The last few touches only remain to perfect the mystery of God, and the Lord will rise up from His place, and quit the Father's throne to sit as Son of Man upon His own throne in His own glory, and the glory of all the holy angels. Israel, redeemed and brought into this scene of blessing under Christ, seeing the bride (the heavenly Jerusalem coming down from God out of heaven, having the glory of God) will then understand the meaning of the words—"that God had provided some better thing for us, that they without us should not be made perfect." How gladly will they sing in that day, as well as we—"For of Him, and to Him, and through Him are all things, to Whom be glory for ever. Amen."

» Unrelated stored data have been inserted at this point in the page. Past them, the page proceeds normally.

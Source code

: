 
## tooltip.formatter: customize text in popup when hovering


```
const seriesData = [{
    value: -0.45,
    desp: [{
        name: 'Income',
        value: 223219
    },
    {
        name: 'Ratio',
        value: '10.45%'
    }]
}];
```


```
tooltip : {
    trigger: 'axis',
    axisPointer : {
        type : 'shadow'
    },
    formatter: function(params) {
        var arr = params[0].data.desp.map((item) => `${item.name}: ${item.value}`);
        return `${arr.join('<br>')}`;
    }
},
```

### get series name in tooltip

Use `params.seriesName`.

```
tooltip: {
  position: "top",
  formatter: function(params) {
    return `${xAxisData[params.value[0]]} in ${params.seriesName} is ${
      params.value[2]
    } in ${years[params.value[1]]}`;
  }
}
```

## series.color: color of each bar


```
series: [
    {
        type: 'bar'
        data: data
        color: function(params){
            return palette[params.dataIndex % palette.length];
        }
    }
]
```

And now to review the way we have traversed, and the lessons we have sought to glean from the various incidents of the journey, we feel that we cannot do better than give another quotation from the same pen (J. G. Bellett) that gave us the suggestive quotation inserted in our Foreword.

Retrospect and Prospect

"When Israel in the wilderness make the golden calf, and thus break the very first article of the Covenant under which all was then set, Moses acts as one that counted on finding something in God to meet the catastrophe. (Ex. 33.)

When the nation brought into the land under Joshua, again break the Covenant, as they do oft-times, the Lord in the energy of His Spirit calls forth the Judges for their deliverance, and faith in them is ready for the occasion.

When the Priesthood ruined itself afterwards, and Ichabod was written on the forehead of Israel, God has a prophet (a new and strange provision) in the secret place of His counsel and resources, and Samuel, as such, in faith leads on to Ebenezer, or God's help, for this fallen people.

When the Kingdom, in time, ruins itself, as the people in the wilderness had done, and as the nation under the Judges had done, and the throne and house of David are in the dust, and Israel a captive, faith still waits in the certainty that God had not failed though all beside had. The Temple may be a desolation, the Ark may have disappeared, all that was sacred have been lost, the land itself the property of the uncircumcised, and the people of God the slaves of the Gentile—still a Daniel, a Nehemiah, and an Esther, and other kindred hearts, can maintain their Nazaritism, and look for days of fresh discoveries of what God is and has for Israel.

God's resources are thus unexhausted by man's failures and faith undistracted.

But in the present New Testament days we have somewhat of another thing to mark—and it is this—the full satisfaction that faith takes in what God has already provided it with and the jealousy and care of the Spirit, that we use that, and hold by it in the perfect satisfaction of its being equal to all new and rising exigencies.

The difference is therefore this—in other days, faith calculated on what it was still to get; in these, present days it is faithful to, and abides by that which it has already got. For it has got Christ, the end of all Divine provisions."

"Now the God of peace, that brought again from the dead our Lord Jesus, that great Shepherd of the sheep, through the blood of the everlasting covenant, make you perfect in every good work to do His will, working in you that which is well-pleasing in His sight, through Jesus Christ; to Whom be glory for ever and ever. Amen." (Heb. 13:20-21.)